Repeat every entry exactly. Pictures stay out.

────────

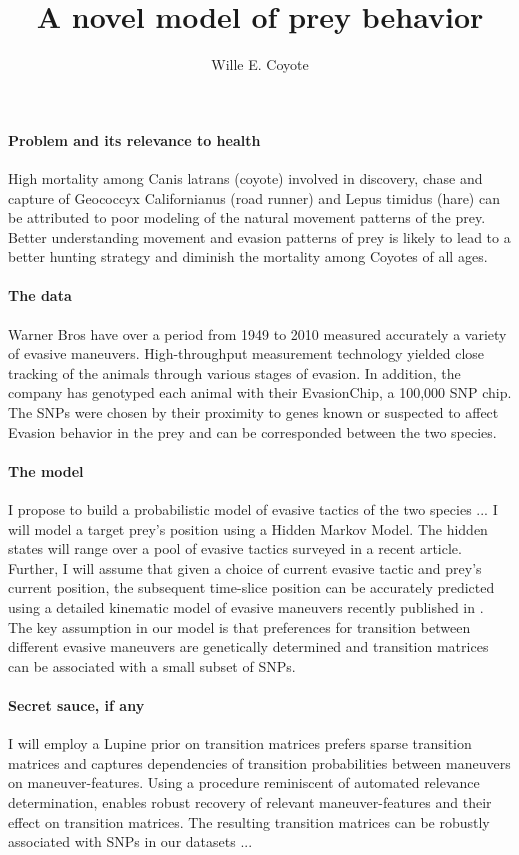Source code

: \documentclass{article}
\title{A novel model of prey behavior}
\author{Wille E. Coyote}
\begin{document}
\maketitle
\paragraph{Problem and its relevance to health}
High mortality among Canis latrans (coyote) involved in discovery, chase and capture of Geococcyx Californianus (road runner) and Lepus timidus
 (hare) can be attributed to poor modeling of the natural movement patterns of the prey. Better understanding movement and evasion patterns of prey is likely to 
lead to a better hunting strategy and diminish the mortality among Coyotes of all ages.

\paragraph{The data}
Warner Bros have over a period from 1949 to 2010 measured accurately a variety of evasive maneuvers. High-throughput measurement technology yielded close tracking of the animals through various stages of evasion. In addition, the company has genotyped each animal with their EvasionChip, a 100,000 SNP chip. The SNPs were chosen by their proximity to genes known or suspected to affect Evasion behavior in the prey and can be corresponded between the two species.

\paragraph{The model}
I propose to build a probabilistic model of evasive tactics of the two species ...
I will model a target prey's position using a Hidden Markov Model. The hidden states will range over a pool of evasive tactics surveyed in a recent article\cite{Baskerville:2011}. Further, I will assume that given a choice of current evasive tactic and prey's current position, the subsequent time-slice position can be accurately predicted using  a detailed kinematic model of evasive maneuvers recently published in \cite{Mangey:2011}. The key assumption in our model is that preferences for transition between different evasive maneuvers are genetically determined and transition matrices can be associated with a small subset of SNPs.

\paragraph{Secret sauce, if any}
I will employ a Lupine prior on transition matrices prefers sparse transition matrices and captures dependencies of transition probabilities between maneuvers on maneuver-features. Using a procedure reminiscent of automated relevance determination, enables robust recovery of relevant maneuver-features and their effect on transition matrices. The resulting transition matrices can be robustly associated with SNPs in our datasets ...
\end{document}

────────

[Written solution]
Source code

: \documentclass{article}
\title{A novel model of prey behavior}
\author{Wille E. Coyote}
\begin{document}
\maketitle
\paragraph{Problem and its relevance to health}
High mortality among Canis latrans (coyote) involved in discovery, chase and capture of Geococcyx Californianus (road runner) and Lepus timidus
 (hare) can be attributed to poor modeling of the natural movement patterns of the prey. Better understanding movement and evasion patterns of prey is likely to 
lead to a better hunting strategy and diminish the mortality among Coyotes of all ages.

\paragraph{The data}
Warner Bros have over a period from 1949 to 2010 measured accurately a variety of evasive maneuvers. High-throughput measurement technology yielded close tracking of the animals through various stages of evasion. In addition, the company has genotyped each animal with their EvasionChip, a 100,000 SNP chip. The SNPs were chosen by their proximity to genes known or suspected to affect Evasion behavior in the prey and can be corresponded between the two species.

\paragraph{The model}
I propose to build a probabilistic model of evasive tactics of the two species ...
I will model a target prey's position using a Hidden Markov Model. The hidden states will range over a pool of evasive tactics surveyed in a recent article\cite{Baskerville:2011}. Further, I will assume that given a choice of current evasive tactic and prey's current position, the subsequent time-slice position can be accurately predicted using  a detailed kinematic model of evasive maneuvers recently published in \cite{Mangey:2011}. The key assumption in our model is that preferences for transition between different evasive maneuvers are genetically determined and transition matrices can be associated with a small subset of SNPs.

\paragraph{Secret sauce, if any}
I will employ a Lupine prior on transition matrices prefers sparse transition matrices and captures dependencies of transition probabilities between maneuvers on maneuver-features. Using a procedure reminiscent of automated relevance determination, enables robust recovery of relevant maneuver-features and their effect on transition matrices. The resulting transition matrices can be robustly associated with SNPs in our datasets ...
\end{document}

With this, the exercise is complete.